President Obama signs the Cybersecurity Executive Order

The executive order was needed, said Obama, because, “We know hackers steal people’s identities and infiltrate private email. We know foreign countries and companies swipe our corporate secrets. Now our enemies are also seeking the ability to sabotage our power grid, our financial institutions, and our air traffic control systems.”

The two key elements of the order direct the government to share cyberthreat information with critical infrastructure owners, and for government agencies to develop a security framework that business can voluntarily adopt. The intention is that unclassified threat reports “that identify a specific targeted entity” will be shared, and that classified reports will be shared with “critical infrastructure entities authorized to receive them.”
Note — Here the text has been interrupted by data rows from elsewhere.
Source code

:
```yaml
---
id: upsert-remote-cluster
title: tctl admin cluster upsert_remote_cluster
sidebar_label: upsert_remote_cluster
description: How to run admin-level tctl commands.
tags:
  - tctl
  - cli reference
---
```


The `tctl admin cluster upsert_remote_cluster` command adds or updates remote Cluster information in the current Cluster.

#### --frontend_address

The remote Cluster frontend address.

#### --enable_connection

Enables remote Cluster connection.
The concern over data sharing has always focused on privacy issues. The order includes the instruction “that privacy and civil liberties protections are incorporated into such activities,” but also adds, “Information submitted voluntarily in accordance with 6 U.S.C. 133 by private entities under this order shall be protected from disclosure to the fullest extent permitted by law.”
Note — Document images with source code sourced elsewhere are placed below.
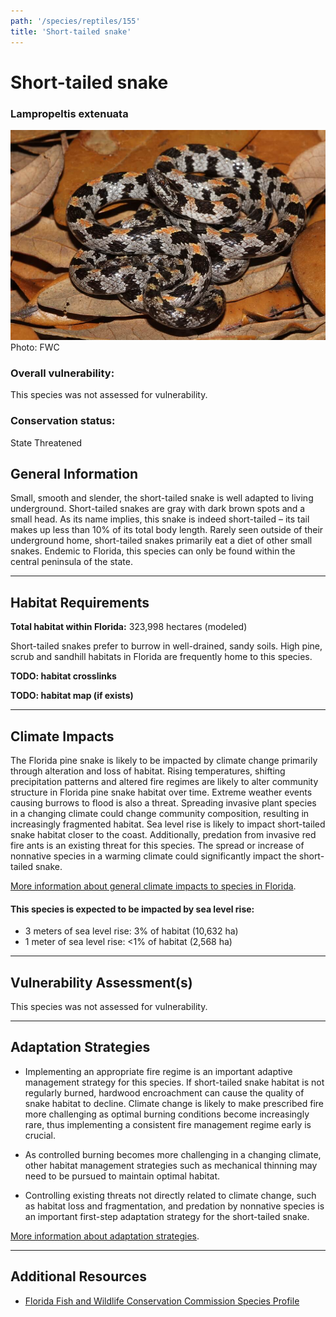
 ```yaml
---
path: '/species/reptiles/155'
title: 'Short-tailed snake'
---
```


# Short-tailed snake

### Lampropeltis extenuata

<div id="TopSection">

<div class="header-photo"><img src="155.jpg" alt="Photo for Short-tailed snake"/>
<figcaption>Photo: FWC</figcaption></div>

<div>

### Overall vulnerability:

This species was not assessed for vulnerability.

### Conservation status:

State Threatened

</div>
</div>

## General Information

Small, smooth and slender, the short-tailed snake is well adapted to living underground.  Short-tailed snakes are gray with dark brown spots and a small head.  As its name implies, this snake is indeed short-tailed – its tail makes up less than 10% of its total body length.  Rarely seen outside of their underground home, short-tailed snakes primarily eat a diet of other small snakes.  Endemic to Florida, this species can only be found within the central peninsula of the state.

<hr />

## Habitat Requirements

**Total habitat within Florida:** 323,998 hectares (modeled)

Short-tailed snakes prefer to burrow in well-drained, sandy soils. High pine, scrub and sandhill habitats in Florida are frequently home to this species.

**TODO: habitat crosslinks**

**TODO: habitat map (if exists)**

<hr />

## Climate Impacts

The Florida pine snake is likely to be impacted by climate change primarily through alteration and loss of habitat.  Rising temperatures, shifting precipitation patterns and altered fire regimes are likely to alter community structure in Florida pine snake habitat over time.  Extreme weather events causing burrows to flood is also a threat.  Spreading invasive plant species in a changing climate could change community composition, resulting in increasingly fragmented habitat.  Sea level rise is likely to impact short-tailed snake habitat closer to the coast.  Additionally, predation from invasive red fire ants is an existing threat for this species.  The spread or increase of nonnative species in a warming climate could significantly impact the short-tailed snake.

[More information about general climate impacts to species in Florida](/impacts/species).


#### This species is expected to be impacted by sea level rise:

- 3 meters of sea level rise: 3% of habitat (10,632 ha)
- 1 meter of sea level rise: <1% of habitat (2,568 ha)
    

<hr />

## Vulnerability Assessment(s)

This species was not assessed for vulnerability.

<hr />

## Adaptation Strategies

- Implementing an appropriate fire regime is an important adaptive management strategy for this species.  If short-tailed snake habitat is not regularly burned, hardwood encroachment can cause the quality of snake habitat to decline.  Climate change is likely to make prescribed fire more challenging as optimal burning conditions become increasingly rare, thus implementing a consistent fire management regime early is crucial.

- As controlled burning becomes more challenging in a changing climate, other habitat management strategies such as mechanical thinning may need to be pursued to maintain optimal habitat.

- Controlling existing threats not directly related to climate change, such as habitat loss and fragmentation, and predation by nonnative species is an important first-step adaptation strategy for the short-tailed snake.

[More information about adaptation strategies](/strategies).

<hr />


## Additional Resources

- [Florida Fish and Wildlife Conservation Commission Species Profile](https://myfwc.com/wildlifehabitats/profiles/reptiles/snakes/short-tailed-snake/)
When introducing the order during the State of the Union address, Obama added, “Now, Congress must act as well, by passing legislation to give our government a greater capacity to secure our networks and deter attacks.” Since CISPA is separately expected to be reintroduced today, this can be taken as a clear request by the President for CISPA to be enacted. ‘The fullest extent permitted by law’ will therefore likely include the protections provided by CISPA.

The second purpose of the order is a requirement for the development of a Cybersecurity Framework which “shall incorporate voluntary consensus standards and industry best practices to the fullest extent possible... to help owners and operators of critical infrastructure identify, assess, and manage cyber risk.” The order cannot compel industry to adopt the framework, but includes measures to help persuade it to do so. Foremost in this will be a DHS-compiled list of ‘critical infrastructure at greatest risk.’ The way to get off the list will be to comply with the Framework.

Since an executive order is designed to manage the executive, it cannot manage private industry with the same force as legislation. The third and unstated purpose of Obama’s Cybersecurity Executive Order is to send a clear message to the legislature about what laws the president expects it to enact – starting almost certainly with the return of CISPA.